→ **What the task asks**
Scan the records for the line containing "does nothing.)". From there through the last line, write out each line exactly.

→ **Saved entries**
● ● ● ●
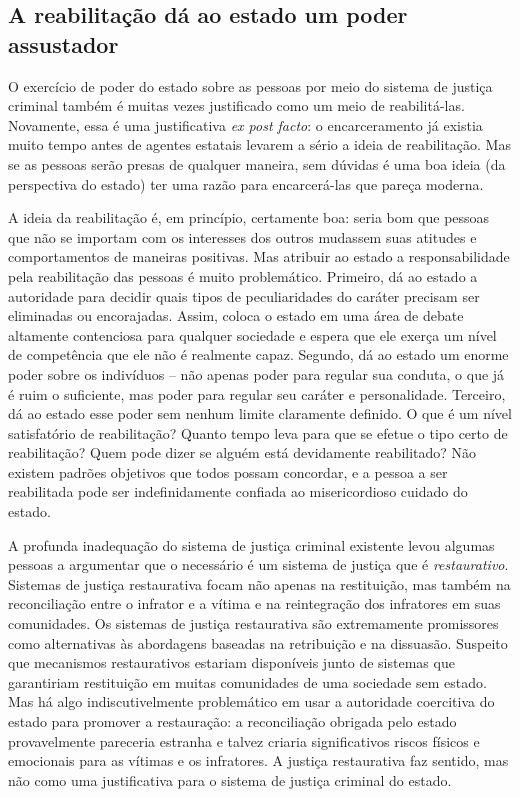 \subsection*{A reabilitação dá ao estado um poder assustador}

O exercício de poder do estado sobre as pessoas por meio do sistema de justiça criminal também é muitas vezes justificado como um meio de reabilitá-las. Novamente, essa é uma justificativa \emph{ex post facto}: o encarceramento já existia muito tempo antes de agentes estatais levarem a sério a ideia de reabilitação. Mas se as pessoas serão presas de qualquer maneira, sem dúvidas é uma boa ideia (da perspectiva do estado) ter uma razão para encarcerá-las que pareça moderna.

A ideia da reabilitação é, em princípio, certamente boa: seria bom que pessoas que não se importam com os interesses dos outros mudassem suas atitudes e comportamentos de maneiras positivas. Mas atribuir ao estado a responsabilidade pela reabilitação das pessoas é muito problemático. Primeiro, dá ao estado a autoridade para decidir quais tipos de peculiaridades do caráter precisam ser eliminadas ou encorajadas. Assim, coloca o estado em uma área de debate altamente contenciosa para qualquer sociedade e espera que ele exerça um nível de competência que ele não é realmente capaz. Segundo, dá ao estado um enorme poder sobre os indivíduos -- não apenas poder para regular sua conduta, o que já é ruim o suficiente, mas poder para regular seu caráter e personalidade. Terceiro, dá ao estado esse poder sem nenhum limite claramente definido. O que é um nível satisfatório de reabilitação? Quanto tempo leva para que se efetue o tipo certo de reabilitação? Quem pode dizer se alguém está devidamente reabilitado? Não existem padrões objetivos que todos possam concordar, e a pessoa a ser reabilitada pode ser indefinidamente confiada ao misericordioso cuidado do estado.

A profunda inadequação do sistema de justiça criminal existente levou algumas pessoas a argumentar que o necessário é um sistema de justiça que é \emph{restaurativo}. Sistemas de justiça restaurativa focam não apenas na restituição, mas também na reconciliação entre o infrator e a vítima e na reintegração dos infratores em suas comunidades. Os sistemas de justiça restaurativa são extremamente promissores como alternativas às abordagens baseadas na retribuição e na dissuasão. Suspeito que mecanismos restaurativos estariam disponíveis junto de sistemas que garantiriam restituição em muitas comunidades de uma sociedade sem estado. Mas há algo indiscutivelmente problemático em usar a autoridade coercitiva do estado para promover a restauração: a reconciliação obrigada pelo estado provavelmente pareceria estranha e talvez criaria significativos riscos físicos e emocionais para as vítimas e os infratores. A justiça restaurativa faz sentido, mas não como uma justificativa para o sistema de justiça criminal do estado.

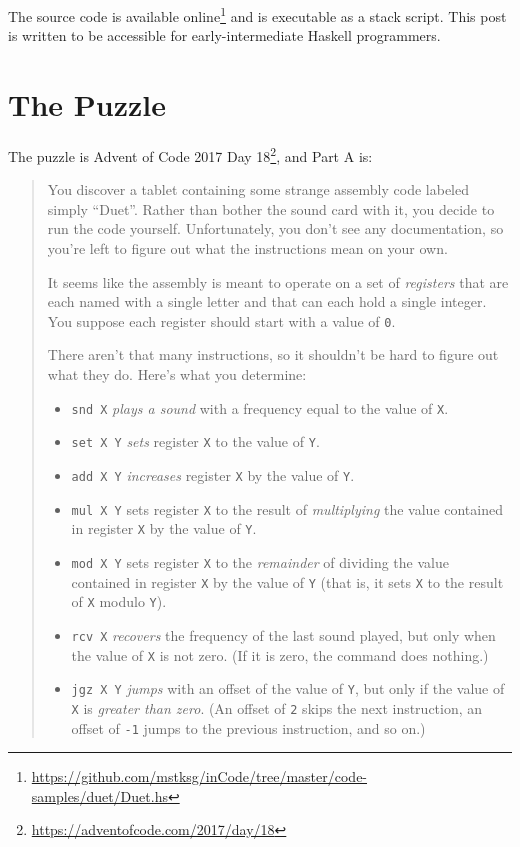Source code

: \documentclass[]{article}
\renewcommand{\href}[2]{#2\footnote{\url{#1}}}
\begin{document}
The source code is
\href{https://github.com/mstksg/inCode/tree/master/code-samples/duet/Duet.hs}{available
online} and is executable as a stack script. This post is written to be
accessible for early-intermediate Haskell programmers.

\section{The Puzzle}\label{the-puzzle}

The puzzle is \href{https://adventofcode.com/2017/day/18}{Advent of Code 2017
Day 18}, and Part A is:

\begin{quote}
You discover a tablet containing some strange assembly code labeled simply
``Duet''. Rather than bother the sound card with it, you decide to run the code
yourself. Unfortunately, you don't see any documentation, so you're left to
figure out what the instructions mean on your own.

It seems like the assembly is meant to operate on a set of \emph{registers} that
are each named with a single letter and that can each hold a single integer. You
suppose each register should start with a value of \texttt{0}.

There aren't that many instructions, so it shouldn't be hard to figure out what
they do. Here's what you determine:

\begin{itemize}
\tightlist
\item
  \texttt{snd\ X} \emph{plays a sound} with a frequency equal to the value of
  \texttt{X}.
\item
  \texttt{set\ X\ Y} \emph{sets} register \texttt{X} to the value of \texttt{Y}.
\item
  \texttt{add\ X\ Y} \emph{increases} register \texttt{X} by the value of
  \texttt{Y}.
\item
  \texttt{mul\ X\ Y} sets register \texttt{X} to the result of
  \emph{multiplying} the value contained in register \texttt{X} by the value of
  \texttt{Y}.
\item
  \texttt{mod\ X\ Y} sets register \texttt{X} to the \emph{remainder} of
  dividing the value contained in register \texttt{X} by the value of \texttt{Y}
  (that is, it sets \texttt{X} to the result of \texttt{X} modulo \texttt{Y}).
\item
  \texttt{rcv\ X} \emph{recovers} the frequency of the last sound played, but
  only when the value of \texttt{X} is not zero. (If it is zero, the command
  does nothing.)
\item
  \texttt{jgz\ X\ Y} \emph{jumps} with an offset of the value of \texttt{Y}, but
  only if the value of \texttt{X} is \emph{greater than zero}. (An offset of
  \texttt{2} skips the next instruction, an offset of \texttt{-1} jumps to the
  previous instruction, and so on.)
\end{itemize}


\end{quote}
\end{document}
● ● ● ●
→ **Response for this exercise**
  does nothing.)
\item
  \texttt{jgz\ X\ Y} \emph{jumps} with an offset of the value of \texttt{Y}, but
  only if the value of \texttt{X} is \emph{greater than zero}. (An offset of
  \texttt{2} skips the next instruction, an offset of \texttt{-1} jumps to the
  previous instruction, and so on.)
\end{itemize}


\end{quote}
\end{document}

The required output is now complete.